TASK DESCRIPTION:
Skip the pictures. Output only the lines below starting at the line with "Before you start" and ending at the line with "Setting up your environment", both ends included, exactly as they are.

EXERCISE INPUT:
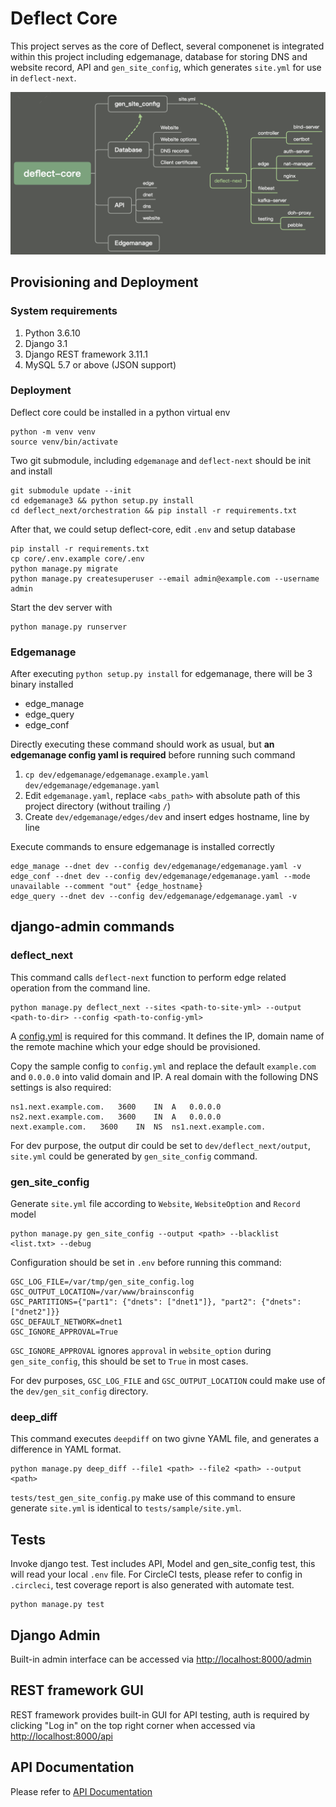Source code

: # Deflect Core

This project serves as the core of Deflect, several componenet is integrated within this project including edgemanage, database for storing DNS and website record, API and `gen_site_config`, which generates `site.yml` for use in `deflect-next`.

![system-diagram](docs/deflect-core-diagram.png)

## Provisioning and Deployment

### System requirements

1. Python 3.6.10
2. Django 3.1
3. Django REST framework 3.11.1
4. MySQL 5.7 or above (JSON support)

### Deployment

Deflect core could be installed in a python virtual env

    python -m venv venv
    source venv/bin/activate

Two git submodule, including `edgemanage` and `deflect-next` should be init and install

    git submodule update --init
    cd edgemanage3 && python setup.py install
    cd deflect_next/orchestration && pip install -r requirements.txt

After that, we could setup deflect-core, edit `.env` and setup database

    pip install -r requirements.txt
    cp core/.env.example core/.env
    python manage.py migrate
    python manage.py createsuperuser --email admin@example.com --username admin

Start the dev server with

    python manage.py runserver

### Edgemanage

After executing `python setup.py install` for edgemanage, there will be 3 binary installed

- edge_manage
- edge_query
- edge_conf

Directly executing these command should work as usual, but **an edgemanage config yaml is required** before running such command

1. `cp dev/edgemanage/edgemanage.example.yaml dev/edgemanage/edgemanage.yaml`
2. Edit `edgemanage.yaml`, replace `<abs_path>` with absolute path of this project directory (without trailing `/`)
3. Create `dev/edgemanage/edges/dev` and insert edges hostname, line by line

Execute commands to ensure edgemanage is installed correctly

    edge_manage --dnet dev --config dev/edgemanage/edgemanage.yaml -v
    edge_conf --dnet dev --config dev/edgemanage/edgemanage.yaml --mode unavailable --comment "out" {edge_hostname}
    edge_query --dnet dev --config dev/edgemanage/edgemanage.yaml -v

## django-admin commands

### deflect_next

This command calls `deflect-next` function to perform edge related operation from the command line.

    python manage.py deflect_next --sites <path-to-site-yml> --output <path-to-dir> --config <path-to-config-yml>

A [config.yml](dev/deflect_next/input/config.sample.yml) is required for this command. It defines the IP, domain name of the remote machine which your edge should be provisioned.

Copy the sample config to `config.yml` and replace the default `example.com` and `0.0.0.0` into valid domain and IP. A real domain with the following DNS settings is also required:

    ns1.next.example.com.	3600	IN	A	0.0.0.0
    ns2.next.example.com.	3600	IN	A	0.0.0.0
    next.example.com.	3600	IN	NS	ns1.next.example.com.

For dev purpose, the output dir could be set to `dev/deflect_next/output`, `site.yml` could be generated by `gen_site_config` command.

### gen_site_config

Generate `site.yml` file according to `Website`, `WebsiteOption` and `Record` model

    python manage.py gen_site_config --output <path> --blacklist <list.txt> --debug

Configuration should be set in `.env` before running this command:

    GSC_LOG_FILE=/var/tmp/gen_site_config.log
    GSC_OUTPUT_LOCATION=/var/www/brainsconfig
    GSC_PARTITIONS={"part1": {"dnets": ["dnet1"]}, "part2": {"dnets": ["dnet2"]}}
    GSC_DEFAULT_NETWORK=dnet1
    GSC_IGNORE_APPROVAL=True

`GSC_IGNORE_APPROVAL` ignores `approval` in `website_option` during `gen_site_config`, this should be set to `True` in most cases.

For dev purposes, `GSC_LOG_FILE` and `GSC_OUTPUT_LOCATION` could make use of the `dev/gen_sit_config` directory.

### deep_diff

This command executes `deepdiff` on two givne YAML file, and generates a difference in YAML format.

    python manage.py deep_diff --file1 <path> --file2 <path> --output <path>

`tests/test_gen_site_config.py` make use of this command to ensure generate `site.yml` is identical to `tests/sample/site.yml`.

## Tests

Invoke django test. Test includes API, Model and gen_site_config test, this will read your local `.env` file. For CircleCI tests, please refer to config in `.circleci`, test coverage report is also generated with automate test.

    python manage.py test

## Django Admin

Built-in admin interface can be accessed via [http://localhost:8000/admin](http://localhost:8000/admin)

## REST framework GUI

REST framework provides built-in GUI for API testing, auth is required by clicking "Log in" on the top right corner when accessed via [http://localhost:8000/api](http://localhost:8000/api)

## API Documentation

Please refer to [API Documentation](docs/API.md)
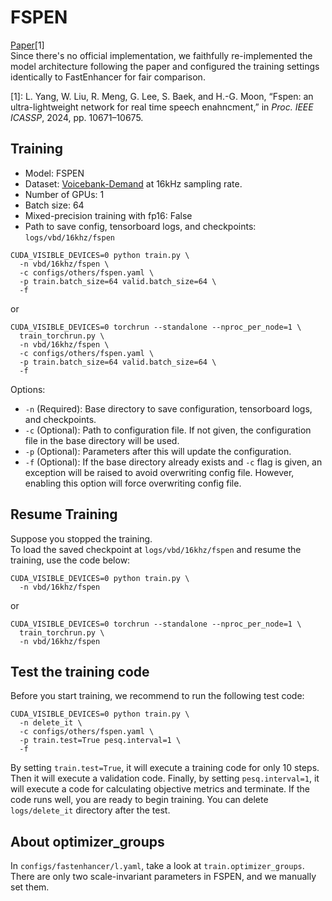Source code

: # FSPEN
[Paper](https://ieeexplore.ieee.org/document/10446016)[1]  
Since there's no official implementation, we faithfully re-implemented the model architecture following the paper and configured the training settings identically to FastEnhancer for fair comparison.

[1]: L. Yang, W. Liu, R. Meng, G. Lee, S. Baek, and H.-G. Moon, “Fspen: an ultra-lightweight network for real time speech enahncment,” in *Proc. IEEE ICASSP*, 2024, pp. 10671–10675.  

## Training
- Model: FSPEN
- Dataset: [Voicebank-Demand](../dataset/voicebank-demand.md) at 16kHz sampling rate. 
- Number of GPUs: 1
- Batch size: 64
- Mixed-precision training with fp16: False
- Path to save config, tensorboard logs, and checkpoints: `logs/vbd/16khz/fspen`
<pre><code>CUDA_VISIBLE_DEVICES=0 python train.py \
  -n vbd/16khz/fspen \
  -c configs/others/fspen.yaml \
  -p train.batch_size=64 valid.batch_size=64 \
  -f</code></pre>
or
<pre><code>CUDA_VISIBLE_DEVICES=0 torchrun --standalone --nproc_per_node=1 \
  train_torchrun.py \
  -n vbd/16khz/fspen \
  -c configs/others/fspen.yaml \
  -p train.batch_size=64 valid.batch_size=64 \
  -f</code></pre>

Options:  
- `-n` (Required): Base directory to save configuration, tensorboard logs, and checkpoints.  
- `-c` (Optional): Path to configuration file. If not given, the configuration file in the base directory will be used.  
- `-p` (Optional): Parameters after this will update the configuration.  
- `-f` (Optional): If the base directory already exists and `-c` flag is given, an exception will be raised to avoid overwriting config file. However, enabling this option will force overwriting config file.  

## Resume Training
Suppose you stopped the training.  
To load the saved checkpoint at `logs/vbd/16khz/fspen` and resume the training, use the code below:
<pre><code>CUDA_VISIBLE_DEVICES=0 python train.py \
  -n vbd/16khz/fspen</code></pre>
or
<pre><code>CUDA_VISIBLE_DEVICES=0 torchrun --standalone --nproc_per_node=1 \
  train_torchrun.py \
  -n vbd/16khz/fspen</code></pre>

## Test the training code
Before you start training, we recommend to run the following test code:
<pre><code>CUDA_VISIBLE_DEVICES=0 python train.py \
  -n delete_it \
  -c configs/others/fspen.yaml \
  -p train.test=True pesq.interval=1 \
  -f</code></pre>
By setting `train.test=True`, it will execute a training code for only 10 steps. Then it will execute a validation code. Finally, by setting `pesq.interval=1`, it will execute a code for calculating objective metrics and terminate. If the code runs well, you are ready to begin training. You can delete `logs/delete_it` directory after the test.

## About optimizer_groups
In `configs/fastenhancer/l.yaml`, take a look at `train.optimizer_groups`. There are only two scale-invariant parameters in FSPEN, and we manually set them.
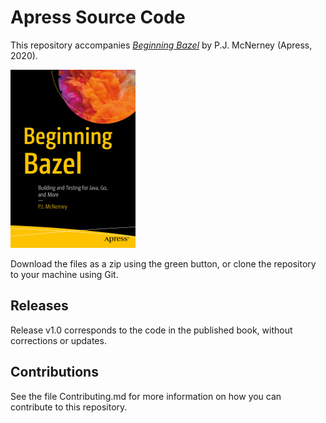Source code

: # Apress Source Code

This repository accompanies [*Beginning Bazel*](https://www.apress.com/9781484251935) by P.J. McNerney (Apress, 2020).

[comment]: #cover
![Cover image](9781484251935.jpg)

Download the files as a zip using the green button, or clone the repository to your machine using Git.

## Releases

Release v1.0 corresponds to the code in the published book, without corrections or updates.

## Contributions

See the file Contributing.md for more information on how you can contribute to this repository.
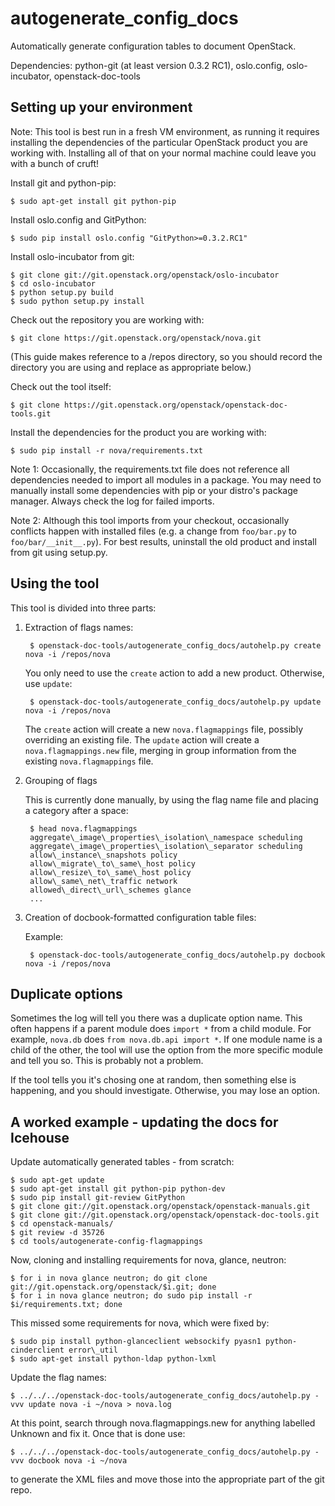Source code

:autogenerate_config_docs
========================

Automatically generate configuration tables to document OpenStack.


Dependencies: python-git (at least version 0.3.2 RC1), oslo.config,
	      oslo-incubator, openstack-doc-tools

Setting up your environment
---------------------------

Note: This tool is best run in a fresh VM environment, as running it
 requires installing the dependencies of the particular OpenStack
 product you are working with. Installing all of that on your normal
machine could leave you with a bunch of cruft!

Install git and python-pip:

    $ sudo apt-get install git python-pip

Install oslo.config and GitPython:

    $ sudo pip install oslo.config "GitPython>=0.3.2.RC1"

Install oslo-incubator from git:

    $ git clone git://git.openstack.org/openstack/oslo-incubator
    $ cd oslo-incubator
    $ python setup.py build
    $ sudo python setup.py install

Check out the repository you are working with:

    $ git clone https://git.openstack.org/openstack/nova.git

(This guide makes reference to a /repos directory, so you should
record the directory you are using and replace as appropriate below.)

Check out the tool itself:

    $ git clone https://git.openstack.org/openstack/openstack-doc-tools.git

Install the dependencies for the product you are working with:

    $ sudo pip install -r nova/requirements.txt

Note 1: Occasionally, the requirements.txt file does not reference all
dependencies needed to import all modules in a package. You may need
to manually install some dependencies with pip or your distro's
package manager. Always check the log for failed imports.

Note 2: Although this tool imports from your checkout, occasionally
conflicts happen with installed files (e.g. a change from `foo/bar.py`
to `foo/bar/__init__.py`). For best results, uninstall the old product
and install from git using setup.py.


Using the tool
--------------

This tool is divided into three parts:

1. Extraction of flags names:

        $ openstack-doc-tools/autogenerate_config_docs/autohelp.py create nova -i /repos/nova

    You only need to use the `create` action to add a new product.
    Otherwise, use `update`:

        $ openstack-doc-tools/autogenerate_config_docs/autohelp.py update nova -i /repos/nova

    The `create` action will create a new `nova.flagmappings` file,
    possibly overriding an existing file. The `update` action will
    create a `nova.flagmappings.new` file, merging in group
    information from the existing `nova.flagmappings` file.

2. Grouping of flags

   This is currently done manually, by using the flag name file and placing
   a category after a space:

        $ head nova.flagmappings
        aggregate\_image\_properties\_isolation\_namespace scheduling
        aggregate\_image\_properties\_isolation\_separator scheduling
        allow\_instance\_snapshots policy
        allow\_migrate\_to\_same\_host policy
        allow\_resize\_to\_same\_host policy
        allow\_same\_net\_traffic network
        allowed\_direct\_url\_schemes glance
        ...

3. Creation of docbook-formatted configuration table files:

   Example:

        $ openstack-doc-tools/autogenerate_config_docs/autohelp.py docbook nova -i /repos/nova


Duplicate options
-----------------

Sometimes the log will tell you there was a duplicate option name.
This often happens if a parent module does `import *` from a child
module. For example, `nova.db` does `from nova.db.api import *`.
If one module name is a child of the other, the tool will use the
option from the more specific module and tell you so. This is
probably not a problem.

If the tool tells you it's chosing one at random, then something
else is happening, and you should investigate. Otherwise, you may
lose an option.

A worked example - updating the docs for Icehouse
-------------------------------------------------

Update automatically generated tables - from scratch:

    $ sudo apt-get update
    $ sudo apt-get install git python-pip python-dev
    $ sudo pip install git-review GitPython
    $ git clone git://git.openstack.org/openstack/openstack-manuals.git
    $ git clone git://git.openstack.org/openstack/openstack-doc-tools.git
    $ cd openstack-manuals/
    $ git review -d 35726
    $ cd tools/autogenerate-config-flagmappings

Now, cloning and installing requirements for nova, glance, neutron:

    $ for i in nova glance neutron; do git clone git://git.openstack.org/openstack/$i.git; done
    $ for i in nova glance neutron; do sudo pip install -r $i/requirements.txt; done

This missed some requirements for nova, which were fixed by:

    $ sudo pip install python-glanceclient websockify pyasn1 python-cinderclient error\_util
    $ sudo apt-get install python-ldap python-lxml

Update the flag names:

    $ ../../../openstack-doc-tools/autogenerate_config_docs/autohelp.py -vvv update nova -i ~/nova > nova.log

At this point, search through nova.flagmappings.new for anything
labelled Unknown and fix it. Once that is done use:

    $ ../../../openstack-doc-tools/autogenerate_config_docs/autohelp.py -vvv docbook nova -i ~/nova

to generate the XML files and move those into the appropriate part of
the git repo.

EXERCISE ANSWER:
Before you start training, we recommend to run the following test code:
<pre><code>CUDA_VISIBLE_DEVICES=0 python train.py \
  -n delete_it \
  -c configs/others/fspen.yaml \
  -p train.test=True pesq.interval=1 \
  -f</code></pre>
By setting `train.test=True`, it will execute a training code for only 10 steps. Then it will execute a validation code. Finally, by setting `pesq.interval=1`, it will execute a code for calculating objective metrics and terminate. If the code runs well, you are ready to begin training. You can delete `logs/delete_it` directory after the test.

## About optimizer_groups
In `configs/fastenhancer/l.yaml`, take a look at `train.optimizer_groups`. There are only two scale-invariant parameters in FSPEN, and we manually set them.
Source code

: # Apress Source Code

This repository accompanies [*Beginning Bazel*](https://www.apress.com/9781484251935) by P.J. McNerney (Apress, 2020).

[comment]: #cover
![Cover image](9781484251935.jpg)

Download the files as a zip using the green button, or clone the repository to your machine using Git.

## Releases

Release v1.0 corresponds to the code in the published book, without corrections or updates.

## Contributions

See the file Contributing.md for more information on how you can contribute to this repository.
Source code

:autogenerate_config_docs
========================

Automatically generate configuration tables to document OpenStack.


Dependencies: python-git (at least version 0.3.2 RC1), oslo.config,
	      oslo-incubator, openstack-doc-tools

Setting up your environment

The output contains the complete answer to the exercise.